● **YOUR ASSIGNMENT**
Please retype the entries exactly as they stand, leaving out any pictures.
· · · · · · ·
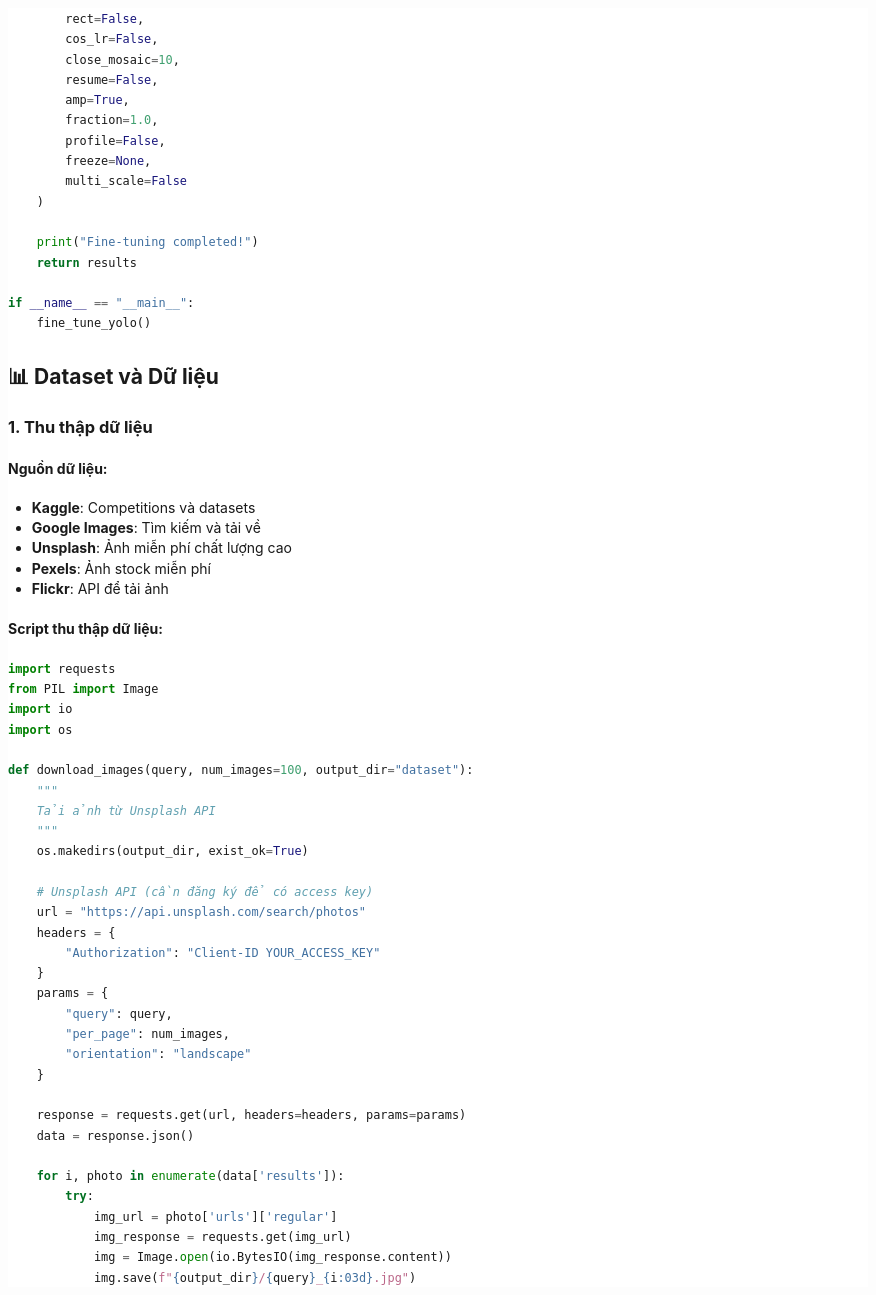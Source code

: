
 ```python
        rect=False,
        cos_lr=False,
        close_mosaic=10,
        resume=False,
        amp=True,
        fraction=1.0,
        profile=False,
        freeze=None,
        multi_scale=False
    )
    
    print("Fine-tuning completed!")
    return results

if __name__ == "__main__":
    fine_tune_yolo()
```

## 📊 Dataset và Dữ liệu

### 1. Thu thập dữ liệu

#### Nguồn dữ liệu:
- **Kaggle**: Competitions và datasets
- **Google Images**: Tìm kiếm và tải về
- **Unsplash**: Ảnh miễn phí chất lượng cao
- **Pexels**: Ảnh stock miễn phí
- **Flickr**: API để tải ảnh

#### Script thu thập dữ liệu:
```python
import requests
from PIL import Image
import io
import os

def download_images(query, num_images=100, output_dir="dataset"):
    """
    Tải ảnh từ Unsplash API
    """
    os.makedirs(output_dir, exist_ok=True)
    
    # Unsplash API (cần đăng ký để có access key)
    url = "https://api.unsplash.com/search/photos"
    headers = {
        "Authorization": "Client-ID YOUR_ACCESS_KEY"
    }
    params = {
        "query": query,
        "per_page": num_images,
        "orientation": "landscape"
    }
    
    response = requests.get(url, headers=headers, params=params)
    data = response.json()
    
    for i, photo in enumerate(data['results']):
        try:
            img_url = photo['urls']['regular']
            img_response = requests.get(img_url)
            img = Image.open(io.BytesIO(img_response.content))
            img.save(f"{output_dir}/{query}_{i:03d}.jpg")
```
· · · · · · ·
● **EXERCISE OUTPUT**
Source code

:
 ```python
        rect=False,
        cos_lr=False,
        close_mosaic=10,
        resume=False,
        amp=True,
        fraction=1.0,
        profile=False,
        freeze=None,
        multi_scale=False
    )
    
    print("Fine-tuning completed!")
    return results

if __name__ == "__main__":
    fine_tune_yolo()
```

## 📊 Dataset và Dữ liệu

### 1. Thu thập dữ liệu

#### Nguồn dữ liệu:
- **Kaggle**: Competitions và datasets
- **Google Images**: Tìm kiếm và tải về
- **Unsplash**: Ảnh miễn phí chất lượng cao
- **Pexels**: Ảnh stock miễn phí
- **Flickr**: API để tải ảnh

#### Script thu thập dữ liệu:
```python
import requests
from PIL import Image
import io
import os

def download_images(query, num_images=100, output_dir="dataset"):
    """
    Tải ảnh từ Unsplash API
    """
    os.makedirs(output_dir, exist_ok=True)
    
    # Unsplash API (cần đăng ký để có access key)
    url = "https://api.unsplash.com/search/photos"
    headers = {
        "Authorization": "Client-ID YOUR_ACCESS_KEY"
    }
    params = {
        "query": query,
        "per_page": num_images,
        "orientation": "landscape"
    }
    
    response = requests.get(url, headers=headers, params=params)
    data = response.json()
    
    for i, photo in enumerate(data['results']):
        try:
            img_url = photo['urls']['regular']
            img_response = requests.get(img_url)
            img = Image.open(io.BytesIO(img_response.content))
            img.save(f"{output_dir}/{query}_{i:03d}.jpg")
```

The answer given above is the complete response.